=== Try it ===
Could you please transcribe the data exactly, without the pictures?

=== Task data ===
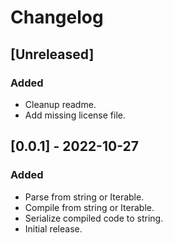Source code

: # Changelog

## [Unreleased]
### Added
- Cleanup readme.
- Add missing license file.


## [0.0.1] - 2022-10-27
### Added
- Parse from string or Iterable<string>.
- Compile from string or Iterable<string>.
- Serialize compiled code to string.
- Initial release.
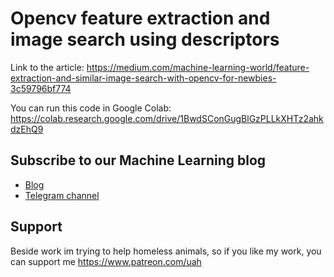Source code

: # Opencv feature extraction and image search using descriptors

Link to the article: https://medium.com/machine-learning-world/feature-extraction-and-similar-image-search-with-opencv-for-newbies-3c59796bf774

You can run this code in Google Colab: https://colab.research.google.com/drive/1BwdSConGugBlGzPLLkXHTz2ahkdzEhQ9

## Subscribe to our Machine Learning blog
- [Blog](https://medium.com/machine-learning-world)
- [Telegram channel](https://t.me/ml_world)

## Support
Beside work im trying to help homeless animals, so if you like my work, you can support me
https://www.patreon.com/uah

=== Problem solution ===
Source code

: # Changelog

## [Unreleased]
### Added
- Cleanup readme.
- Add missing license file.


## [0.0.1] - 2022-10-27
### Added
- Parse from string or Iterable<string>.
- Compile from string or Iterable<string>.
- Serialize compiled code to string.
- Initial release.
Source code

: # Opencv feature extraction and image search using descriptors

Link to the article: https://medium.com/machine-learning-world/feature-extraction-and-similar-image-search-with-opencv-for-newbies-3c59796bf774

You can run this code in Google Colab: https://colab.research.google.com/drive/1BwdSConGugBlGzPLLkXHTz2ahkdzEhQ9

## Subscribe to our Machine Learning blog
- [Blog](https://medium.com/machine-learning-world)
- [Telegram channel](https://t.me/ml_world)

## Support
Beside work im trying to help homeless animals, so if you like my work, you can support me
https://www.patreon.com/uah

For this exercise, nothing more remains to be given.